DATA EXCERPTS:
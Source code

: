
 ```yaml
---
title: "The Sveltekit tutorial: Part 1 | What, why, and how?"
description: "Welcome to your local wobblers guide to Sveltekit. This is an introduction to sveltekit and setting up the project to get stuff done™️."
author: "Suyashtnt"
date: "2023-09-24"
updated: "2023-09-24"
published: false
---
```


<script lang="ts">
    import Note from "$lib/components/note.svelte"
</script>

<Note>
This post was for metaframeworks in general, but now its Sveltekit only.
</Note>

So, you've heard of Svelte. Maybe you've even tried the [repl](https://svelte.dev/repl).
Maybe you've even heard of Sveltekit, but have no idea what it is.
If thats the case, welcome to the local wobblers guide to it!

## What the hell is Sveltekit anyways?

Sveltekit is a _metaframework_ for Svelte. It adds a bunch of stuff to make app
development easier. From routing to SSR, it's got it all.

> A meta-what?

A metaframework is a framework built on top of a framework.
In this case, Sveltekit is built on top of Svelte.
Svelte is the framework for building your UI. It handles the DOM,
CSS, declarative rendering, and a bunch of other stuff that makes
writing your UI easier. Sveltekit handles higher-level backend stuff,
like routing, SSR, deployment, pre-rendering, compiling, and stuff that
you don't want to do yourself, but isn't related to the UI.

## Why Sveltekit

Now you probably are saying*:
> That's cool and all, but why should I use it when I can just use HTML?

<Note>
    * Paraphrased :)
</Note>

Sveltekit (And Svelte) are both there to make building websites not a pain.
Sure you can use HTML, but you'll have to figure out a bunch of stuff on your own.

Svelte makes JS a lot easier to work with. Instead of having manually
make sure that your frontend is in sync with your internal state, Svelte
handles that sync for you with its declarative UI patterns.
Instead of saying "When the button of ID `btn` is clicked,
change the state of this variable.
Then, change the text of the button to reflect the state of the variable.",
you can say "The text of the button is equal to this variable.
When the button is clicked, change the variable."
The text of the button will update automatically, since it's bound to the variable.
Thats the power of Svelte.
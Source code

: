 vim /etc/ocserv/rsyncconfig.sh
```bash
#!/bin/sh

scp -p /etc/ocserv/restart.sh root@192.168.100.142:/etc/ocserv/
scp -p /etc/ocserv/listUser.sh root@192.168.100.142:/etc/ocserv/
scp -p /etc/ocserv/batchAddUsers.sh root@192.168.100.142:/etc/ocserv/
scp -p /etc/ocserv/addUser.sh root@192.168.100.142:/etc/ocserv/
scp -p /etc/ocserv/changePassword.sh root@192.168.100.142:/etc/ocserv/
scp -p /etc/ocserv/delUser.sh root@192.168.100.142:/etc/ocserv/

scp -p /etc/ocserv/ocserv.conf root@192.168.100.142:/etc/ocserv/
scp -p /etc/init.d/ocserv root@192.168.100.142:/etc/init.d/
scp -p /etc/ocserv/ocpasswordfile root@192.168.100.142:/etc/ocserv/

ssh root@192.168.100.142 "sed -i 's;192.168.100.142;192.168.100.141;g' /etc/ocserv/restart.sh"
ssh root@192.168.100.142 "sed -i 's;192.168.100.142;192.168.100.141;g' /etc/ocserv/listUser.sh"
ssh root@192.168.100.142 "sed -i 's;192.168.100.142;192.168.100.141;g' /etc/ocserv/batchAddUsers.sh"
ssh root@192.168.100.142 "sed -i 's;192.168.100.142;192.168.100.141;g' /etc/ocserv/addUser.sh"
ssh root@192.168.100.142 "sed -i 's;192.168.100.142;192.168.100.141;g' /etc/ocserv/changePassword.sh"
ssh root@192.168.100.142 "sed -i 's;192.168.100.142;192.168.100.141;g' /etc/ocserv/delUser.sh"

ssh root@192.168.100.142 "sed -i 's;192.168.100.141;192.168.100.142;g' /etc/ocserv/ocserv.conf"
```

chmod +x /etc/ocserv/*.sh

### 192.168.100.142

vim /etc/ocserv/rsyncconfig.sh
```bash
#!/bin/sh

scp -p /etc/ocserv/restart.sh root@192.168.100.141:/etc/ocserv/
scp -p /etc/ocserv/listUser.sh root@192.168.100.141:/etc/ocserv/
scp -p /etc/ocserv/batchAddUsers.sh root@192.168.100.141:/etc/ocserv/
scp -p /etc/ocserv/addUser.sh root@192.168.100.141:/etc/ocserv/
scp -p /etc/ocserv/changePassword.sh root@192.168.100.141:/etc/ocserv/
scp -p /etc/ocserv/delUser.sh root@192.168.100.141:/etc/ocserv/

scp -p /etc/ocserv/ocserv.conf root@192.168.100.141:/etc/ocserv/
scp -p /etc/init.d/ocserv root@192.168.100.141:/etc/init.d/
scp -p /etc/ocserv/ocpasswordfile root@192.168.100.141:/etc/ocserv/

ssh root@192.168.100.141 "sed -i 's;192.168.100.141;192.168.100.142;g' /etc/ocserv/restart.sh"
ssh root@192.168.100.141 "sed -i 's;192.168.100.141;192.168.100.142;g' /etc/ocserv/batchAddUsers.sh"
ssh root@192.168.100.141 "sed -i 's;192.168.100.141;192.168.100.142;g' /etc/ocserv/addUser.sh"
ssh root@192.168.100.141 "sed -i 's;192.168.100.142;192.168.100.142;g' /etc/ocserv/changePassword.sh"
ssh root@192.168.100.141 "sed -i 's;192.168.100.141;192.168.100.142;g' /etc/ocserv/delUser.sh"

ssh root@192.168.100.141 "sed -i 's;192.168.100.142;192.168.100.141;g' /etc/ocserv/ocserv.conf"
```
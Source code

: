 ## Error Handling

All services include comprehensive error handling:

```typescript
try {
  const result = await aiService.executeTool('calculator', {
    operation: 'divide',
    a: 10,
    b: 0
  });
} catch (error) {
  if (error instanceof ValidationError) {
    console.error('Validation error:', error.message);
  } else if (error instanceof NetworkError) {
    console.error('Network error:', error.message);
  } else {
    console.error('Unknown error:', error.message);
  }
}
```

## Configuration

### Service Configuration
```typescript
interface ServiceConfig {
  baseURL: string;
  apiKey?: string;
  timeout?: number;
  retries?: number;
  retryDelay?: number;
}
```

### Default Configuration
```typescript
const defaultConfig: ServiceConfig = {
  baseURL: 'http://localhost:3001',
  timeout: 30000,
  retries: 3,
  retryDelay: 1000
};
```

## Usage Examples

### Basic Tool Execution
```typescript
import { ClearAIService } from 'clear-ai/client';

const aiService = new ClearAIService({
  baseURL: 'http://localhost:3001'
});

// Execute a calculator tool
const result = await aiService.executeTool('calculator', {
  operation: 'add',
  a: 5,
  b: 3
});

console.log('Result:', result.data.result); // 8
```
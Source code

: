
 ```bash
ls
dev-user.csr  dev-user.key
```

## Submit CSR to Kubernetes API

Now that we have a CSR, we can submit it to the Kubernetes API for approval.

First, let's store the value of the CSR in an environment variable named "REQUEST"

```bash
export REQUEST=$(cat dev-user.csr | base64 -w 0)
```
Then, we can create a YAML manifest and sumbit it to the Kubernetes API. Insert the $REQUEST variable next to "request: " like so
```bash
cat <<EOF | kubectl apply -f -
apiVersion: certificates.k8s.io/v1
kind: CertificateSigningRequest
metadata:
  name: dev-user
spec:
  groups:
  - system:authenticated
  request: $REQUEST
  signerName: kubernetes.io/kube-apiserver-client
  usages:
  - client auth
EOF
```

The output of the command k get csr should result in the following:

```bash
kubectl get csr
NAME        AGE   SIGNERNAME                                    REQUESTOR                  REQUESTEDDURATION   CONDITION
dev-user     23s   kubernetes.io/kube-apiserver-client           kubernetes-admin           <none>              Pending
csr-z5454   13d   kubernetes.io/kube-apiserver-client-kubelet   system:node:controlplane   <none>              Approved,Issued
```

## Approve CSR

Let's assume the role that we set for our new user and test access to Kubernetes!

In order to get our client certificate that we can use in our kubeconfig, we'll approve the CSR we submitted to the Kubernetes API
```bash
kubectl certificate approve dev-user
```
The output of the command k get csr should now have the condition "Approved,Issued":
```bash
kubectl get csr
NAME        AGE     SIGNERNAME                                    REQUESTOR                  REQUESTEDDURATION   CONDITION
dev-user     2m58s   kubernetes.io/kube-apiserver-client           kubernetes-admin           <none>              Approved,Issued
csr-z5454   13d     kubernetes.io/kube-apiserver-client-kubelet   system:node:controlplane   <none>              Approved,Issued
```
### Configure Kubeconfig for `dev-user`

PROMPT: Please restate, word for word, the lines of the entries that run from the first line through the one holding "This post was", and add nothing.

TASK RESULT:
Source code

:
 ```yaml
---
title: "The Sveltekit tutorial: Part 1 | What, why, and how?"
description: "Welcome to your local wobblers guide to Sveltekit. This is an introduction to sveltekit and setting up the project to get stuff done™️."
author: "Suyashtnt"
date: "2023-09-24"
updated: "2023-09-24"
published: false
---
```


<script lang="ts">
    import Note from "$lib/components/note.svelte"
</script>

<Note>
This post was for metaframeworks in general, but now its Sveltekit only.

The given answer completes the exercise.